Last week, I wrote about the Republican party's slate of anti-transgender and anti-drag queen bills and the ridiculously overheated, toxic rhetoric they contained. 

This week, I have to write about an anti-trans and anti-LGBT mass shooting. These two are things are connected. 

If you target a community in a national campaign of unprecedented vilification, ascribing to it the most sinister motives, the way Ron DeSantis, Marjorie Taylor Greene, Lauren Boebert, and their cynical mouthpieces in the media like Tucker Carlson have, then violence will follow on from hateful speech like night follows day.

the right-wing media stochastic terrorism campaign that lead to the Colorado Springs LGBTQ nightclub shooting

— John Kerr (@JohnnyHeatWave) November 21, 2022

The left is grooming our kids,” they warned people, using children to menace and vilify their own political opponents, using children as political tools to inspire votes in the run-up to the midterms. 

As we saw, this strategy backfired at the polls but it just led to deadly consequences for the innocent people they have carelessly attacked.

The violence that hateful and intemperate language always leads to has arrived but the only red wave we are seeing now is spilled American blood. 

Republican politicians talk a lot about freedom and personal responsibility, but all that personal responsibility vanishes when the consequences of their hate speech play out in targeted attacks from coast to coast.

I really really hate how inevitable today feels

— Gillian Branstetter (@GBBranstetter) November 20, 2022

All of these GOP leaders stayed silent when armed Proud Boys and other assorted Neo-nazi's started showing up to attack LGBT bars. They had little to say when those bigoted thugs started targeting people outside of their own premises. They refused to accept that their hateful language leads to hateful acts.

So at this point in this column, it's important to explain something you may not be aware of. The first thing you learn when you're LGBT is that nowhere in the world is safe.

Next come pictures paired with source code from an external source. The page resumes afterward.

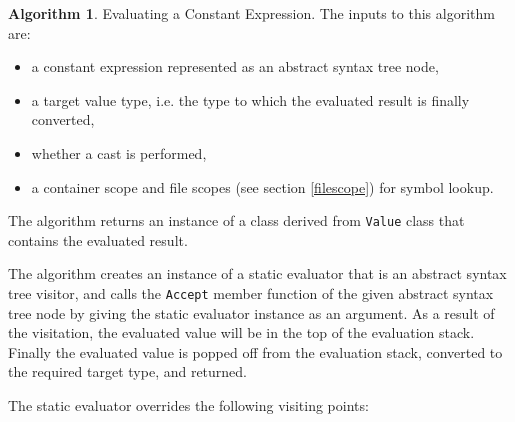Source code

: \documentclass[a4paper,oneside,11pt]{book}
\theoremstyle{definition}
\newtheorem{algo}{Algorithm}[section]
\begin{document}
\begin{algo}\label{evalconstantexpr} Evaluating a Constant Expression.
The inputs to this algorithm are:
\begin{itemize}
\item
a constant expression represented as an abstract syntax tree node,
\item
a target value type, i.e. the type to which the evaluated result is finally converted,
\item
whether a cast is performed,
\item
a container scope and file scopes (see section \ref{filescope}) for symbol lookup.
\end{itemize}

The algorithm returns an instance of a class derived from \verb|Value| class that contains the evaluated result.

The algorithm creates an instance of a static evaluator that is an abstract syntax tree visitor, and calls the \verb|Accept| member function
of the given abstract syntax tree node by giving the static evaluator instance as an argument.
As a result of the visitation, the evaluated value will be in the top of the evaluation stack.
Finally the evaluated value is popped off from the evaluation stack, converted to the required target type, and returned.

The static evaluator overrides the following visiting points:


\end{algo}
\end{document}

Not the schools, not the churches, not the main street, not even your own home.

People can and often will turn on you once they learn the truth, and this can include your own siblings and even your parents. It does something to you, to learn that the unconditional love of families often does not exist for people who courageously come out as LGBT. It strips away any sense of security you might have had once, or any belief in the goodness of people or the comforting illusions of religion.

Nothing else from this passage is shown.